Retirement. Even though Trump said he would not cut Social Security, he could be pressured by Republicans to make changes to help ensure the government has enough funding to pay for future retiree benefits. Some suggestions have been to raise the retirement age or reduce benefits for individuals making above a certain threshold. What can you do in the meantime? If you haven't already done so, aim to maximize all available tax-advantaged and retirement accounts, including your company's 401k/403b/Roth 401k, IRA, and Roth IRAs. If you're self-employed, set up and max out a SEP IRA, Solo 401k, or SIMPLE IRA.

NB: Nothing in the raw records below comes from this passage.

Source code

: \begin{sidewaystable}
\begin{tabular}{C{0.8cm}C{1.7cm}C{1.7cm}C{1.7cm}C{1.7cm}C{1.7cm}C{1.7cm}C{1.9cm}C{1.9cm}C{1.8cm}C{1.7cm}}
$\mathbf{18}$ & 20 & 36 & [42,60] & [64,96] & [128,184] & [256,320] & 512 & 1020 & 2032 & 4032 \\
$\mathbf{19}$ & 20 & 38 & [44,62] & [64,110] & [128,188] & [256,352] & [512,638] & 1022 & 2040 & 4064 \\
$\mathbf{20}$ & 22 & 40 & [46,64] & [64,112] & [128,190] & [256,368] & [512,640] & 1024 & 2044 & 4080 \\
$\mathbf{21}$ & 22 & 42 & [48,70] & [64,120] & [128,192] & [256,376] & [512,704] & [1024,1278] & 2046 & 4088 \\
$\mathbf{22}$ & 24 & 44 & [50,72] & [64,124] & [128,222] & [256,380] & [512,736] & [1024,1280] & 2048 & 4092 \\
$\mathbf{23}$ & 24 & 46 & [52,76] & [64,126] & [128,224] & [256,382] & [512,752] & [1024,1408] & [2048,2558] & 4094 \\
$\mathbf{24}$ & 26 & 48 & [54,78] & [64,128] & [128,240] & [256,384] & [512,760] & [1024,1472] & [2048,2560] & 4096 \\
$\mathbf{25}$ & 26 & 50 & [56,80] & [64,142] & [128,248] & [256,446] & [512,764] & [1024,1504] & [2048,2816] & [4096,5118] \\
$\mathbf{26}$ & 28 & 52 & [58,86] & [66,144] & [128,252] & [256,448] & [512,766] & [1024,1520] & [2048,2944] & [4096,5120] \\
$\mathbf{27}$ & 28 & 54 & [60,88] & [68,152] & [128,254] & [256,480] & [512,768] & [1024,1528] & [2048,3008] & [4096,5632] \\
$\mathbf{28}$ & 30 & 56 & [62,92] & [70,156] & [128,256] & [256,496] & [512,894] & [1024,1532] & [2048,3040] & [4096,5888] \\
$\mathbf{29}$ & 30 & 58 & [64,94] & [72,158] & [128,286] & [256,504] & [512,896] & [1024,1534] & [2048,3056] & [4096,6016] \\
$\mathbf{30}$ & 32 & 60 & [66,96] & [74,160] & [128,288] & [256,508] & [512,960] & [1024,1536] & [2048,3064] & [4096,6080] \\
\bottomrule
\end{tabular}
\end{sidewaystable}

Health Care. One platform Trump ran on was to repeal the Affordable Care Act, aka Obamacare. Even if repealed, it is uncertain whether health insurance costs paid by individuals--either under their company's corporate plan or under a nationalized health care plan--would increase or decrease. While there's nothing you can do about this in the short term, it's important to stay on top of developments, as they could impact your monthly budget and future health care costs.